In Hindu philosophy, it's the force that makes the one ultimate reality appear as many separate things. It’s like wearing tinted glasses without realizing it. Or imagine if you could only see the world through a kaleidoscope – everything would look fragmented and multiplied, even though there's really just one source of light creating all the patterns.

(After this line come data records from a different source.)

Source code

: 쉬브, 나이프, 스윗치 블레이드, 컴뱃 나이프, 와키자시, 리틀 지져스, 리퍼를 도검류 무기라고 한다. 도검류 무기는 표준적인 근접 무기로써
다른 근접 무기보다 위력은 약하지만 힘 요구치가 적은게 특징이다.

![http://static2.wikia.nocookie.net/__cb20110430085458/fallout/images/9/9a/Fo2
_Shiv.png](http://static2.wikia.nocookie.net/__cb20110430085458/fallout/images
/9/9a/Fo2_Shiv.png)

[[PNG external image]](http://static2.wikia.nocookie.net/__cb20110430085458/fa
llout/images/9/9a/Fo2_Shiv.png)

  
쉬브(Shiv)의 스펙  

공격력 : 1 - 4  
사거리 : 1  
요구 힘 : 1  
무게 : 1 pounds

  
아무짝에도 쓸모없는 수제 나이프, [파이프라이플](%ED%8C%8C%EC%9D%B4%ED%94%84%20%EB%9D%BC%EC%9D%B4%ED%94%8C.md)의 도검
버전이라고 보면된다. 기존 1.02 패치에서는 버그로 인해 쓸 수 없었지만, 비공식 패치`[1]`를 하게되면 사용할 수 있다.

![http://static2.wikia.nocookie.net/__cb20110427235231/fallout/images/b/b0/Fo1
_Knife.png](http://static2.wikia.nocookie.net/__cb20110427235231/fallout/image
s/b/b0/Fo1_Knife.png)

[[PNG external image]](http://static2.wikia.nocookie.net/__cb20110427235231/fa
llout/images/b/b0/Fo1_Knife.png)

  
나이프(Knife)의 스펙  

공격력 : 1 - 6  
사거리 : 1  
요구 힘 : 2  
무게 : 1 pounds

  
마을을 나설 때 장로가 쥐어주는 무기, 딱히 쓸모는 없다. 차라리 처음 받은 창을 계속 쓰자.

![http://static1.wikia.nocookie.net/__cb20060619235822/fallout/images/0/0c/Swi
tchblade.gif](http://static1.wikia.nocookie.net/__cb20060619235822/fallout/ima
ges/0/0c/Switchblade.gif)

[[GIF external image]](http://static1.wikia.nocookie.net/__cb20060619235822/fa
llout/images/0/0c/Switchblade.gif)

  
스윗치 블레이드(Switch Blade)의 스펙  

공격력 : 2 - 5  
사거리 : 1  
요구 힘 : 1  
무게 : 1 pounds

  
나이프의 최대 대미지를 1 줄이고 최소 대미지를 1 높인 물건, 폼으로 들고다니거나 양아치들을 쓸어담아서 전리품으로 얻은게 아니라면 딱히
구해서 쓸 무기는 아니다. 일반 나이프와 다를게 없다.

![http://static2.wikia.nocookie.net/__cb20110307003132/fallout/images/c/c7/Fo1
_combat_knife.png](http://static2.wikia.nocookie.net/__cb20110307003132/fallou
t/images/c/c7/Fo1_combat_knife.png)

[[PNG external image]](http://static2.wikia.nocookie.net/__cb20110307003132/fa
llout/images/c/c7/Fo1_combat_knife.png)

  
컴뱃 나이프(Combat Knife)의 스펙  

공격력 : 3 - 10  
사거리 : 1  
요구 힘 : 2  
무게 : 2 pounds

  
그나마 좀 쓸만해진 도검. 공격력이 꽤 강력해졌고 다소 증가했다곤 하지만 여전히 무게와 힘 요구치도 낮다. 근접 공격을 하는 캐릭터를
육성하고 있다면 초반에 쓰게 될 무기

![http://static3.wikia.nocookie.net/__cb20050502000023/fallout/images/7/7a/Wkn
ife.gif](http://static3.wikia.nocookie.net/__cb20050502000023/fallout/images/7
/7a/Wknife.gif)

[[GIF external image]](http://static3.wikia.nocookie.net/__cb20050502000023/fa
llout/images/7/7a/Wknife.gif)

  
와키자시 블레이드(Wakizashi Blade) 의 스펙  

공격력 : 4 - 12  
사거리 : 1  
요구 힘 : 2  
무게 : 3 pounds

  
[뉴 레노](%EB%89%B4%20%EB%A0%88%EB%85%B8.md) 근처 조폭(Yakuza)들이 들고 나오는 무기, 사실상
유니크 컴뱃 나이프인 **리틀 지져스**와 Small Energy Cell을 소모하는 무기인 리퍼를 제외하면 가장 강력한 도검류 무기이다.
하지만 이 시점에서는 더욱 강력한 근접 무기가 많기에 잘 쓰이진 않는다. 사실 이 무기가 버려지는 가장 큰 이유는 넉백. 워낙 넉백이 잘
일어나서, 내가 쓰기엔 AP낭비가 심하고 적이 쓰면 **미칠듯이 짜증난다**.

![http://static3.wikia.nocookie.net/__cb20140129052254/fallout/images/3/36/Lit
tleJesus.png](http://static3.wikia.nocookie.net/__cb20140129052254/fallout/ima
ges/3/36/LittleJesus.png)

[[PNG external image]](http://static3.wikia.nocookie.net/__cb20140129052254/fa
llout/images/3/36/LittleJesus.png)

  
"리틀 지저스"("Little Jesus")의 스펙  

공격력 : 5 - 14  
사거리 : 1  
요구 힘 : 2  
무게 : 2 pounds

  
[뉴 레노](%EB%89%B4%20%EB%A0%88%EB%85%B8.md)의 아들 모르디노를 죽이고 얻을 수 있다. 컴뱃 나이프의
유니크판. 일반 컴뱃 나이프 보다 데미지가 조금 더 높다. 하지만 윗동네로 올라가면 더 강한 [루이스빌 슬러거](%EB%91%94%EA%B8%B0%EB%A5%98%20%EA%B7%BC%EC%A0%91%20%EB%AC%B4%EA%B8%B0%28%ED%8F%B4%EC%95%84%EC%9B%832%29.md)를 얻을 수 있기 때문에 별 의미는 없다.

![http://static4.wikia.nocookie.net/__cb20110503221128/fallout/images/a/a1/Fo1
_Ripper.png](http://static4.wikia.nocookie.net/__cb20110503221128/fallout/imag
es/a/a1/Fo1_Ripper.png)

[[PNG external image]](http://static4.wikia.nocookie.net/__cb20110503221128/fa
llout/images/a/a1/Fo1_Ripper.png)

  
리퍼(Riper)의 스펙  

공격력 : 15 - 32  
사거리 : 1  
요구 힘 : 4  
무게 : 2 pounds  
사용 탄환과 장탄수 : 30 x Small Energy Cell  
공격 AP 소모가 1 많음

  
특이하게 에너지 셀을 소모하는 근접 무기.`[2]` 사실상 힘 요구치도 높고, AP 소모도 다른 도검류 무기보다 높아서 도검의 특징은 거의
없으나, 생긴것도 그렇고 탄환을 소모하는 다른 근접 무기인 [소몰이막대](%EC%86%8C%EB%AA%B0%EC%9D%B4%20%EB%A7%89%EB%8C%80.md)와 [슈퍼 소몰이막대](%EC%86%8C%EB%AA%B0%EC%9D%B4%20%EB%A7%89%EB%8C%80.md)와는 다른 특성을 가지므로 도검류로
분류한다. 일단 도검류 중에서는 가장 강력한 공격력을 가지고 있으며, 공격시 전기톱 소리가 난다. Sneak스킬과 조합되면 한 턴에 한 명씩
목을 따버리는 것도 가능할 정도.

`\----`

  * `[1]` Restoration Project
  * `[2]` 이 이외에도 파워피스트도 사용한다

Maya isn't exactly an illusion in the sense of being "fake". Think of it as a filter or interface. Take the difference between the desktop icons on your computer and the actual complex programming running underneath. The icons aren't lies, but they're simplified representations that help you navigate without getting overwhelmed by the technical details. (Consider skipping the following sidebar.)

Advaita

Nondualism, or Advaita in Sanskrit, literally means "not two". It's the philosophical position that everything that exists is actually one unified reality appearing as many different things. Picture a wave thinking it's separate from the ocean. From the wave's perspective, it seems individual, but it's really just the ocean expressing itself in wave-form.

According to this view, your individual consciousness (called Atman) and the universal consciousness (Brahman) are like drops of water and the ocean: seemingly separate but fundamentally the same substance. The goal isn't to become one with the divine, but to realize you never weren't one with it.

Gnostic Perspective

The Gnostics were rebels of mysticism who saw the material world as a cosmic prison. They believed that human souls were trapped in physical matter by a lesser, misguided creator deity. For them, salvation came through secret knowledge (gnosis) that would help the soul escape back to the true spiritual realm.

While Hindu Maya suggests the physical world is a play or expression of the divine, Gnostics saw it more like a mistake or trap that needed to be escaped from. It's the difference between seeing a movie as entertainment versus seeing it and be aware that you cannot go outside the cinema.

Hermetic Understanding

"As Above, So Below" is the famous Hermetic axiom which suggests that patterns repeat at every level of reality. Like a fractal. If you zoom into any part, you'll find the same patterns repeating. The Hermeticists believed consciousness wasn't just a phenomenon specific to humans, but something woven into the very fabric of the universe.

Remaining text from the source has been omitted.